Da questi pochi dati derivano alcune considerazioni. Innanzitutto, se è vero che questi specifici strumenti finanziari non sono “adatti” al piccolo risparmiatore, forse sarebbe il caso che qualcuno si occupasse di questo “residuo” 98,83% di denaro dei piccoli risparmiatori in pericolo, e non solo di quella frazione dell’1,17% di ex clienti della Banca Etruria. Anche perché, se è vero che per rifilare le subordinate ai suoi clienti Banca Etruria ha messo in piedi una “cabina di regia”, non osiamo nemmeno immaginare che cosa saranno riuscite a escogitare le altre banche per “collocare” 32 miliardi di analoghi titoli. D’accordo che il problema era e probabilmente resta quello di “incastrare” il babbo della ministra Maria Elena Boschi e quindi l’attuale presidente del consiglio (con iter argomentativo che solo la penna di Carlo Emilio Gadda, quello di Eros e Priapo, saprebbe commentare adeguatamente), ma insomma, visto che si parlava del tartufismo di Vegas, bisogna ammettere che anche a questo riguardo il presidente della Consob non riesce a sollevarsi al di sopra di una piatta mediocrità: quanto a tartufi, c’è chi sa fare molto meglio.

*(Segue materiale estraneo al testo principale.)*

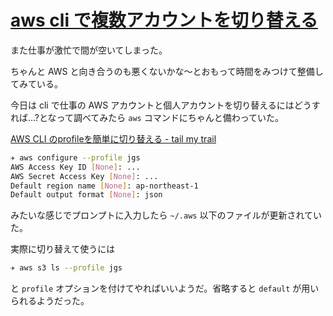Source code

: # [aws cli で複数アカウントを切り替える](/2016/10/20/switch-aws-multiple-account-in-cli.html)

また仕事が激忙で間が空いてしまった。

ちゃんと AWS と向き合うのも悪くないかな〜とおもって時間をみつけて整備してみている。

今日は cli で仕事の AWS アカウントと個人アカウントを切り替えるにはどうすれば...?となって調べてみたら `aws` コマンドにちゃんと備わっていた。

[AWS CLI のprofileを簡単に切り替える - tail my trail](http://uorat.hatenablog.com/entry/2015/10/16/023008)

```sh
✈ aws configure --profile jgs
AWS Access Key ID [None]: ...
AWS Secret Access Key [None]: ...
Default region name [None]: ap-northeast-1
Default output format [None]: json
```

みたいな感じでプロンプトに入力したら `~/.aws` 以下のファイルが更新されていた。

実際に切り替えて使うには

```sh
✈ aws s3 ls --profile jgs
```

と `profile` オプションを付けてやればいいようだ。省略すると `default` が用いられるようだった。
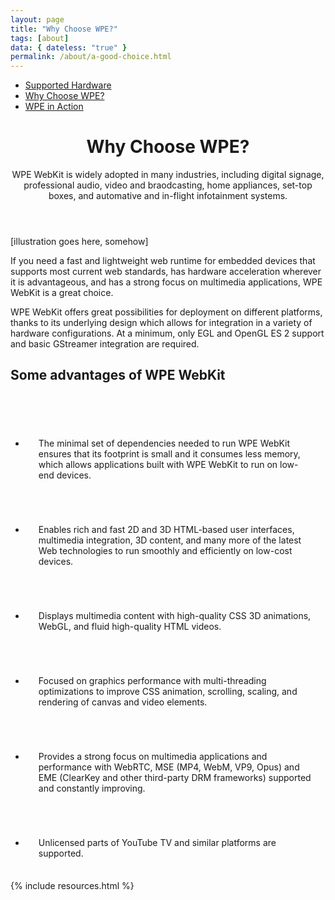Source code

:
 ```yaml
---
layout: page
title: "Why Choose WPE?"
tags: [about]
data: { dateless: "true" }
permalink: /about/a-good-choice.html
---
```

<style>
:not(header) > h2 {
	background: url(/assets/img/graphic-title-blue.svg) 0 100% / 7rem auto no-repeat;
	padding-bottom: 1em;
}
ul.gallery.c2 {
	align-items: stretch;
	gap: 1em;
}
ul.gallery.c2 li {
	padding: 3.5em 1.5em 1.5em;
	border: 1px dashed var(--colorMain);
	background: url(/assets/img/checkmark.png) 1em 1em / 2em 2em no-repeat;
}
</style>

<nav class="sidebar">
<ul>
<li><a href="/about/supported-hardware.html">Supported Hardware</a></li>
<li class="currentPage"><a href="/about/a-good-choice.html">Why Choose WPE?</a></li>
<li><a href="">WPE in Action</a></li>
</ul>
</nav>

<header class="page">

# Why Choose WPE? 

WPE WebKit is widely adopted in many industries, including digital signage, professional audio, video and braodcasting, home appliances, set-top boxes, and automative and in-flight infotainment systems.

</header>

<section class="full-bleed">
[illustration goes here, somehow]
</section>

<section class="dotsep">

<p class="leadin">If you need a fast and lightweight web runtime for embedded devices that supports most current web standards, has hardware acceleration wherever it is advantageous, and has a strong focus on multimedia applications, WPE WebKit is a great choice.</p>

WPE WebKit offers great possibilities for deployment on different platforms, thanks to its underlying design which allows for integration in a variety of hardware configurations. At a minimum, only EGL and OpenGL ES 2 support and basic GStreamer integration are required.
</section>

<section>

## Some advantages of WPE WebKit

<ul class="gallery c2">
<li>The minimal set of dependencies needed to run WPE WebKit ensures that its footprint is small and it consumes less memory, which allows applications built with WPE WebKit to run on low-end devices.</li>
<li>Enables rich and fast 2D and 3D HTML-based user interfaces, multimedia integration, 3D content, and many more of the latest Web technologies to run smoothly and efficiently on low-cost devices.</li>
<li>Displays multimedia content with high-quality CSS 3D animations, WebGL, and fluid high-quality HTML videos.</li>
<li>Focused on graphics performance with multi-threading optimizations to improve CSS animation, scrolling, scaling, and rendering of canvas and video elements.</li>
<li>Provides a strong focus on multimedia applications and performance with WebRTC, MSE (MP4, WebM, VP9, Opus) and EME (ClearKey and other third-party DRM frameworks) supported and constantly improving.</li>
<li>Unlicensed parts of YouTube TV and similar platforms are supported.</li>
</ul>

</section>

{% include resources.html %}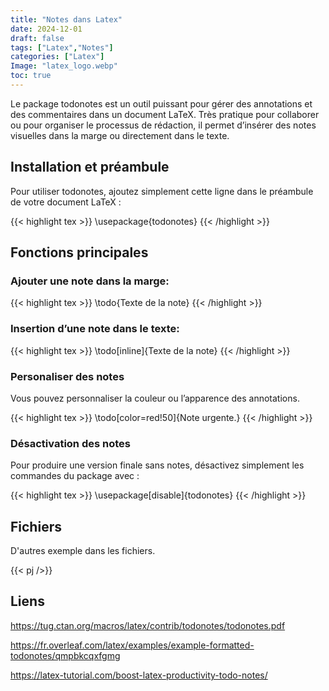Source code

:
 ```yaml
---
title: "Notes dans Latex"
date: 2024-12-01
draft: false
tags: ["Latex","Notes"]
categories: ["Latex"]
Image: "latex_logo.webp"
toc: true
---
```


Le package todonotes est un outil puissant pour gérer des annotations et des commentaires dans un document LaTeX. Très pratique pour collaborer ou pour organiser le processus de rédaction, il permet d’insérer des notes visuelles dans la marge ou directement dans le texte.

<!--more-->

## Installation et préambule

Pour utiliser todonotes, ajoutez simplement cette ligne dans le préambule de votre document LaTeX :

{{< highlight tex >}}
\usepackage{todonotes}
{{< /highlight >}}

## Fonctions principales

### Ajouter une note dans la marge:

{{< highlight tex >}}
\todo{Texte de la note}
{{< /highlight >}}

### Insertion d’une note dans le texte:
{{< highlight tex >}}
\todo[inline]{Texte de la note}
{{< /highlight >}}

### Personaliser des notes

Vous pouvez personnaliser la couleur ou l’apparence des annotations.

{{< highlight tex >}}
\todo[color=red!50]{Note urgente.}
{{< /highlight >}}

### Désactivation des notes

Pour produire une version finale sans notes, désactivez simplement les commandes du package avec :

{{< highlight tex >}}
\usepackage[disable]{todonotes}
{{< /highlight >}}

## Fichiers
D'autres exemple dans les fichiers.

{{< pj />}}

## Liens

https://tug.ctan.org/macros/latex/contrib/todonotes/todonotes.pdf

https://fr.overleaf.com/latex/examples/example-formatted-todonotes/qmpbkcqxfgmg

https://latex-tutorial.com/boost-latex-productivity-todo-notes/
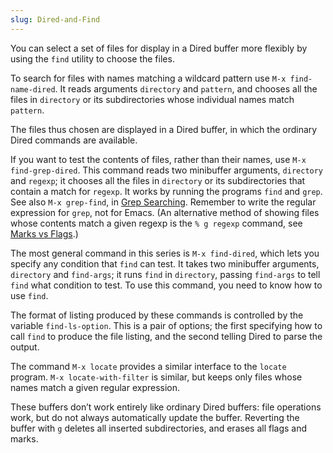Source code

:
 ```yaml
---
slug: Dired-and-Find
---
```


You can select a set of files for display in a Dired buffer more flexibly by using the `find` utility to choose the files.

To search for files with names matching a wildcard pattern use `M-x find-name-dired`. It reads arguments `directory` and `pattern`, and chooses all the files in `directory` or its subdirectories whose individual names match `pattern`.

The files thus chosen are displayed in a Dired buffer, in which the ordinary Dired commands are available.

If you want to test the contents of files, rather than their names, use `M-x find-grep-dired`. This command reads two minibuffer arguments, `directory` and `regexp`; it chooses all the files in `directory` or its subdirectories that contain a match for `regexp`. It works by running the programs `find` and `grep`. See also `M-x grep-find`, in [Grep Searching](Grep-Searching). Remember to write the regular expression for `grep`, not for Emacs. (An alternative method of showing files whose contents match a given regexp is the `% g regexp` command, see [Marks vs Flags](Marks-vs-Flags).)

The most general command in this series is `M-x find-dired`, which lets you specify any condition that `find` can test. It takes two minibuffer arguments, `directory` and `find-args`; it runs `find` in `directory`, passing `find-args` to tell `find` what condition to test. To use this command, you need to know how to use `find`.

The format of listing produced by these commands is controlled by the variable `find-ls-option`. This is a pair of options; the first specifying how to call `find` to produce the file listing, and the second telling Dired to parse the output.

The command `M-x locate` provides a similar interface to the `locate` program. `M-x locate-with-filter` is similar, but keeps only files whose names match a given regular expression.

These buffers don’t work entirely like ordinary Dired buffers: file operations work, but do not always automatically update the buffer. Reverting the buffer with `g` deletes all inserted subdirectories, and erases all flags and marks.
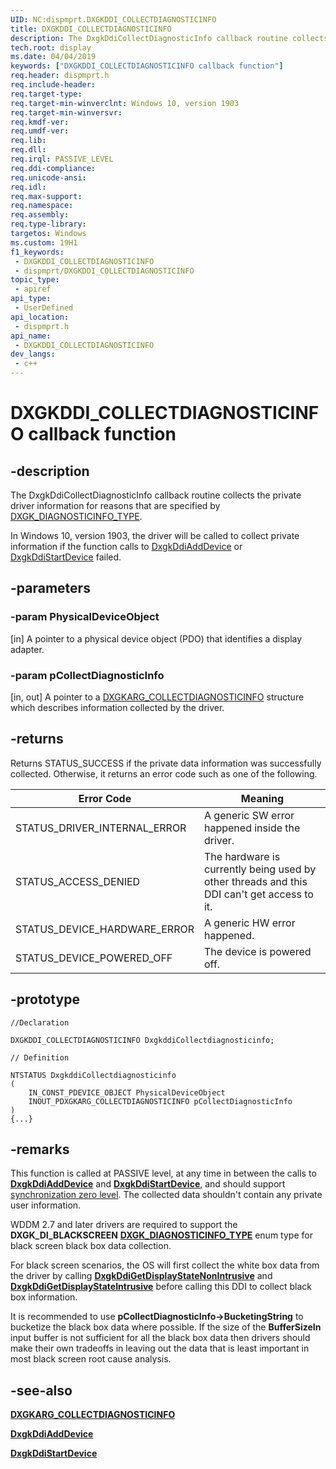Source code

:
 ```yaml
---
UID: NC:dispmprt.DXGKDDI_COLLECTDIAGNOSTICINFO
title: DXGKDDI_COLLECTDIAGNOSTICINFO
description: The DxgkDdiCollectDiagnosticInfo callback routine collects the private driver information for reasons that are specified by DXGK_DIAGNOSTICINFO_TYPE.
tech.root: display
ms.date: 04/04/2019
keywords: ["DXGKDDI_COLLECTDIAGNOSTICINFO callback function"]
req.header: dispmprt.h
req.include-header: 
req.target-type: 
req.target-min-winverclnt: Windows 10, version 1903
req.target-min-winversvr: 
req.kmdf-ver: 
req.umdf-ver: 
req.lib: 
req.dll: 
req.irql: PASSIVE_LEVEL
req.ddi-compliance: 
req.unicode-ansi: 
req.idl: 
req.max-support: 
req.namespace: 
req.assembly: 
req.type-library: 
targetos: Windows
ms.custom: 19H1
f1_keywords:
 - DXGKDDI_COLLECTDIAGNOSTICINFO
 - dispmprt/DXGKDDI_COLLECTDIAGNOSTICINFO
topic_type:
 - apiref
api_type:
 - UserDefined
api_location:
 - dispmprt.h
api_name:
 - DXGKDDI_COLLECTDIAGNOSTICINFO
dev_langs:
 - c++
---
```


# DXGKDDI_COLLECTDIAGNOSTICINFO callback function


## -description

The DxgkDdiCollectDiagnosticInfo callback routine collects the private driver information for reasons that are specified by [DXGK_DIAGNOSTICINFO_TYPE](ne-dispmprt-dxgk_diagnosticinfo_type.md).

In Windows 10, version 1903, the driver will be called to collect private information if the function calls to [DxgkDdiAddDevice](../dispmprt/nc-dispmprt-dxgkddi_add_device.md) or [DxgkDdiStartDevice](../dispmprt/nc-dispmprt-dxgkddi_start_device.md) failed.

## -parameters

### -param PhysicalDeviceObject

[in] A pointer to a physical device object (PDO) that identifies a display adapter.

### -param pCollectDiagnosticInfo

[in, out] A pointer to a [DXGKARG_COLLECTDIAGNOSTICINFO](ns-dispmprt-dxgkarg_collectdiagnosticinfo.md) structure which describes information collected by the driver.

## -returns

Returns STATUS_SUCCESS if the private data information was successfully collected. Otherwise, it returns an error code such as one of the following.

| Error Code | Meaning |
| ---------- | ------- |
| STATUS_DRIVER_INTERNAL_ERROR | A generic SW error happened inside the driver. |
| STATUS_ACCESS_DENIED         | The hardware is currently being used by other threads and this DDI can't get access to it. |
| STATUS_DEVICE_HARDWARE_ERROR | A generic HW error happened. |
| STATUS_DEVICE_POWERED_OFF    | The device is powered off. |

## -prototype

```
//Declaration

DXGKDDI_COLLECTDIAGNOSTICINFO DxgkddiCollectdiagnosticinfo;

// Definition

NTSTATUS DxgkddiCollectdiagnosticinfo 
(
	IN_CONST_PDEVICE_OBJECT PhysicalDeviceObject
	INOUT_PDXGKARG_COLLECTDIAGNOSTICINFO pCollectDiagnosticInfo
)
{...}

```

## -remarks

This function is called at PASSIVE level, at any time in between the calls to [**DxgkDdiAddDevice**](../dispmprt/nc-dispmprt-dxgkddi_add_device.md) and [**DxgkDdiStartDevice**](../dispmprt/nc-dispmprt-dxgkddi_start_device.md), and should support [synchronization zero level](/windows-hardware/drivers/display/threading-and-synchronization-zero-level). The collected data shouldn't contain any private user information.

WDDM 2.7 and later drivers are required to support the **DXGK_DI_BLACKSCREEN** [**DXGK_DIAGNOSTICINFO_TYPE**](ne-dispmprt-dxgk_diagnosticinfo_type.md) enum type for black screen black box data collection.

For black screen scenarios, the OS will first collect the white box data from the driver by calling [**DxgkDdiGetDisplayStateNonIntrusive**](nc-dispmprt-dxgkddi_getdisplaystatenonintrusive.md) and [**DxgkDdiGetDisplayStateIntrusive**](nc-dispmprt-dxgkddi_getdisplaystateintrusive.md) before calling this DDI to collect black box information.

It is recommended to use **pCollectDiagnosticInfo->BucketingString** to bucketize the black box data where possible. If the size of the **BufferSizeIn** input buffer is not sufficient for all the black box data then drivers should make their own tradeoffs in leaving out the data that is least important in most black screen root cause analysis.

## -see-also

[**DXGKARG_COLLECTDIAGNOSTICINFO**](ns-dispmprt-dxgkarg_collectdiagnosticinfo.md)

[**DxgkDdiAddDevice**](../dispmprt/nc-dispmprt-dxgkddi_add_device.md)

[**DxgkDdiStartDevice**](../dispmprt/nc-dispmprt-dxgkddi_start_device.md)
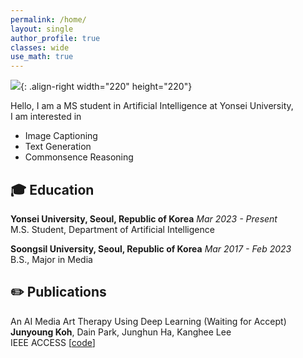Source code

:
 ```yaml
---
permalink: /home/
layout: single
author_profile: true
classes: wide
use_math: true
---
```


![]({{site.url}}/assets/images/cv-photo.jpg){: .align-right width="220" height="220"}

Hello, I am a MS student in Artificial Intelligence at Yonsei University,  
I am interested in

- Image Captioning
- Text Generation
- Commonsence Reasoning

## 🎓 Education

**Yonsei University, Seoul, Republic of Korea** *Mar 2023 - Present*  
M.S. Student, Department of Artificial Intelligence  

**Soongsil University, Seoul, Republic of Korea** *Mar 2017 - Feb 2023*  
B.S., Major in Media

## ✏️ Publications  

An AI Media Art Therapy Using Deep Learning  (Waiting for Accept)
**Junyoung Koh**, Dain Park, Junghun Ha, Kanghee Lee  
IEEE ACCESS [[code](https://github.com/FW2022)] 

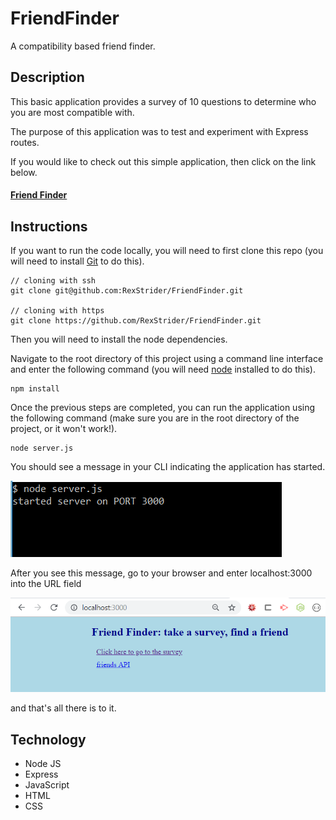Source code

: # FriendFinder

A compatibility based friend finder.

## Description

This basic application provides a survey of 10 questions to determine who you are most compatible with.

The purpose of this application was to test and experiment with Express routes.

If you would like to check out this simple application, then click on the link below.

#### [Friend Finder](https://friend-finder-arw.herokuapp.com/)

## Instructions

If you want to run the code locally, you will need to first clone this repo (you will need to install [Git](https://git-scm.com/) to do this).

```
// cloning with ssh
git clone git@github.com:RexStrider/FriendFinder.git

// cloning with https
git clone https://github.com/RexStrider/FriendFinder.git
```

Then you will need to install the node dependencies.

Navigate to the root directory of this project using a command line interface and enter the following command (you will need [node](https://nodejs.org/en/download/) installed to do this).

```
npm install
```

Once the previous steps are completed, you can run the application using the following command (make sure you are in the root directory of the project, or it won't work!).

```
node server.js
```

You should see a message in your CLI indicating the application has started.

![server has started on port 3000](./app/static/assets/images/cli-example.PNG)

After you see this message, go to your browser and enter localhost:3000 into the URL field

![browser example](./app/static/assets/images/browser-example.PNG)

and that's all there is to it.

## Technology

 - Node JS
 - Express
 - JavaScript
 - HTML
 - CSS
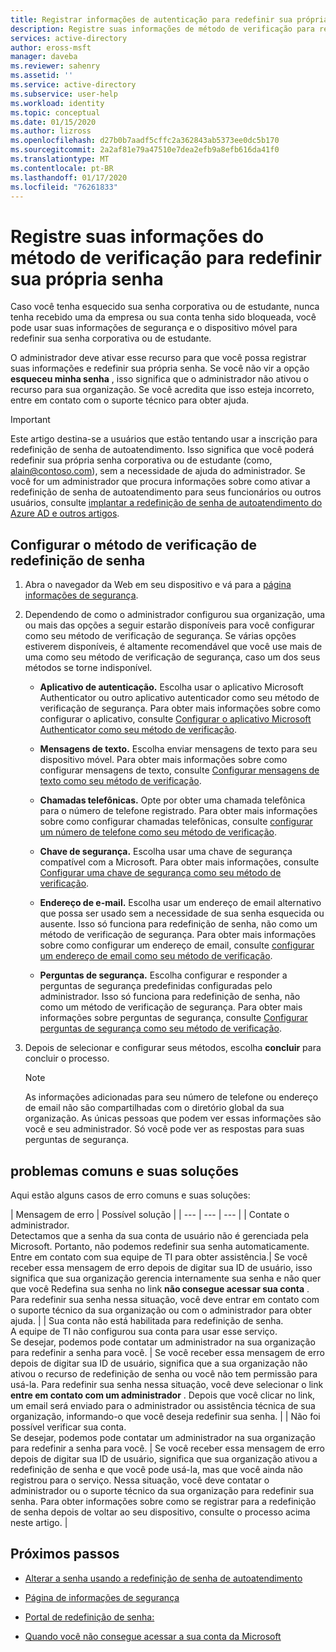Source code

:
 ```yaml
---
title: Registrar informações de autenticação para redefinir sua própria senha-Azure AD
description: Registre suas informações de método de verificação para redefinição de senha de autoatendimento do Azure AD, para que você possa redefinir sua própria senha sem a ajuda do administrador.
services: active-directory
author: eross-msft
manager: daveba
ms.reviewer: sahenry
ms.assetid: ''
ms.service: active-directory
ms.subservice: user-help
ms.workload: identity
ms.topic: conceptual
ms.date: 01/15/2020
ms.author: lizross
ms.openlocfilehash: d27b0b7aadf5cffc2a362843ab5373ee0dc5b170
ms.sourcegitcommit: 2a2af81e79a47510e7dea2efb9a8efb616da41f0
ms.translationtype: MT
ms.contentlocale: pt-BR
ms.lasthandoff: 01/17/2020
ms.locfileid: "76261833"
---
```

# <a name="register-your-verification-method-info-to-reset-your-own-password"></a>Registre suas informações do método de verificação para redefinir sua própria senha

Caso você tenha esquecido sua senha corporativa ou de estudante, nunca tenha recebido uma da empresa ou sua conta tenha sido bloqueada, você pode usar suas informações de segurança e o dispositivo móvel para redefinir sua senha corporativa ou de estudante.

O administrador deve ativar esse recurso para que você possa registrar suas informações e redefinir sua própria senha. Se você não vir a opção **esqueceu minha senha** , isso significa que o administrador não ativou o recurso para sua organização. Se você acredita que isso esteja incorreto, entre em contato com o suporte técnico para obter ajuda.

>[!Important]
>Este artigo destina-se a usuários que estão tentando usar a inscrição para redefinição de senha de autoatendimento. Isso significa que você poderá redefinir sua própria senha corporativa ou de estudante (como, alain@contoso.com), sem a necessidade de ajuda do administrador. Se você for um administrador que procura informações sobre como ativar a redefinição de senha de autoatendimento para seus funcionários ou outros usuários, consulte [implantar a redefinição de senha de autoatendimento do Azure AD e outros artigos](https://docs.microsoft.com/azure/active-directory/authentication/howto-sspr-deployment).

## <a name="set-up-your-password-reset-verification-method"></a>Configurar o método de verificação de redefinição de senha

1. Abra o navegador da Web em seu dispositivo e vá para a [página informações de segurança](https://account.activedirectory.windowsazure.com/PasswordReset/Register.aspx?regref=ssprsetup).

2. Dependendo de como o administrador configurou sua organização, uma ou mais das opções a seguir estarão disponíveis para você configurar como seu método de verificação de segurança. Se várias opções estiverem disponíveis, é altamente recomendável que você use mais de uma como seu método de verificação de segurança, caso um dos seus métodos se torne indisponível.

    - **Aplicativo de autenticação.** Escolha usar o aplicativo Microsoft Authenticator ou outro aplicativo autenticador como seu método de verificação de segurança. Para obter mais informações sobre como configurar o aplicativo, consulte [Configurar o aplicativo Microsoft Authenticator como seu método de verificação](security-info-setup-auth-app.md).

    - **Mensagens de texto.** Escolha enviar mensagens de texto para seu dispositivo móvel. Para obter mais informações sobre como configurar mensagens de texto, consulte [Configurar mensagens de texto como seu método de verificação](security-info-setup-text-msg.md).

    - **Chamadas telefônicas.** Opte por obter uma chamada telefônica para o número de telefone registrado. Para obter mais informações sobre como configurar chamadas telefônicas, consulte [configurar um número de telefone como seu método de verificação](security-info-setup-phone-number.md).

    - **Chave de segurança.** Escolha usar uma chave de segurança compatível com a Microsoft. Para obter mais informações, consulte [Configurar uma chave de segurança como seu método de verificação](security-info-setup-security-key.md).

    - **Endereço de e-mail.** Escolha usar um endereço de email alternativo que possa ser usado sem a necessidade de sua senha esquecida ou ausente. Isso só funciona para redefinição de senha, não como um método de verificação de segurança. Para obter mais informações sobre como configurar um endereço de email, consulte [configurar um endereço de email como seu método de verificação](security-info-setup-email.md).

    - **Perguntas de segurança.** Escolha configurar e responder a perguntas de segurança predefinidas configuradas pelo administrador. Isso só funciona para redefinição de senha, não como um método de verificação de segurança. Para obter mais informações sobre perguntas de segurança, consulte [Configurar perguntas de segurança como seu método de verificação](security-info-setup-questions.md).

3. Depois de selecionar e configurar seus métodos, escolha **concluir** para concluir o processo.

    > [!Note]
    > As informações adicionadas para seu número de telefone ou endereço de email não são compartilhadas com o diretório global da sua organização. As únicas pessoas que podem ver essas informações são você e seu administrador. Só você pode ver as respostas para suas perguntas de segurança.

## <a name="common-problems-and-their-solutions"></a>problemas comuns e suas soluções

 Aqui estão alguns casos de erro comuns e suas soluções:

| Mensagem de erro |  Possível solução |
| --- | --- | --- |
| Contate o administrador.<br>Detectamos que a senha da sua conta de usuário não é gerenciada pela Microsoft. Portanto, não podemos redefinir sua senha automaticamente.<br>Entre em contato com sua equipe de TI para obter assistência.| Se você receber essa mensagem de erro depois de digitar sua ID de usuário, isso significa que sua organização gerencia internamente sua senha e não quer que você Redefina sua senha no link **não consegue acessar sua conta** . Para redefinir sua senha nessa situação, você deve entrar em contato com o suporte técnico da sua organização ou com o administrador para obter ajuda. |
| Sua conta não está habilitada para redefinição de senha.<br>A equipe de TI não configurou sua conta para usar esse serviço.<br>Se desejar, podemos pode contatar um administrador na sua organização para redefinir a senha para você. | Se você receber essa mensagem de erro depois de digitar sua ID de usuário, significa que a sua organização não ativou o recurso de redefinição de senha ou você não tem permissão para usá-la. Para redefinir sua senha nessa situação, você deve selecionar o link **entre em contato com um administrador** . Depois que você clicar no link, um email será enviado para o administrador ou assistência técnica de sua organização, informando-o que você deseja redefinir sua senha. |
| Não foi possível verificar sua conta.<br>Se desejar, podemos pode contatar um administrador na sua organização para redefinir a senha para você. | Se você receber essa mensagem de erro depois de digitar sua ID de usuário, significa que sua organização ativou a redefinição de senha e que você pode usá-la, mas que você ainda não registrou para o serviço. Nessa situação, você deve contatar o administrador ou o suporte técnico da sua organização para redefinir sua senha. Para obter informações sobre como se registrar para a redefinição de senha depois de voltar ao seu dispositivo, consulte o processo acima neste artigo. |

## <a name="next-steps"></a>Próximos passos

- [Alterar a senha usando a redefinição de senha de autoatendimento](active-directory-passwords-update-your-own-password.md)

- [Página de informações de segurança](https://mysignins.microsoft.com/security-info)

- [Portal de redefinição de senha:](https://passwordreset.microsoftonline.com/)

- [Quando você não consegue acessar a sua conta da Microsoft](https://support.microsoft.com/help/12429/microsoft-account-sign-in-cant)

Se poi si vuole sforzarsi di fare un discorso più serio, sull’adeguatezza dei sistemi di controllo, o della “validità di fondo dei modelli di vigilanza sulla prestazione dei servizi d’investimento” con le ben più eleganti parole dell’onorevole Vegas, bisogna ancora una volta tornare a Guido Rossi, che nel suo discorso d’insediamento, 35 anni fa e passa, ricordava come nessun sistema di controlli risulta efficace senza la presenza di una costante e libera vigilanza del sistema dell’informazione, in una parola della pubblica opinione. E’ evidente che il sistema dei controlli è inadeguato. Ma ci vengano risparmiate, tutte le volte che si inciampa in un piccolo o grande crack, le querimonie sul risparmio indifeso e sulla latitanza degli organi di controllo, che in realtà non latitano ma si limitano a svolgere con diligenza le inutili procedure cui sono chiamati.

Intendiamoci, non che all’estero le cose vadano molto meglio, e non stiamo pensando solo al mitico Bernie Madoff. La storia della mitica Lazard di New York insegna che anche l’altrettanto mitica Sec funziona a corrente alternata. Ma, a parte il fatto che questa non è una gran consolazione, c’è da dire che di quel che succede, e soprattutto non succede, nel retrobottega degli organi di controllo di Oltreoceano, almeno ogni tanto si riesce a leggere qualcosa sui giornali e nei libri.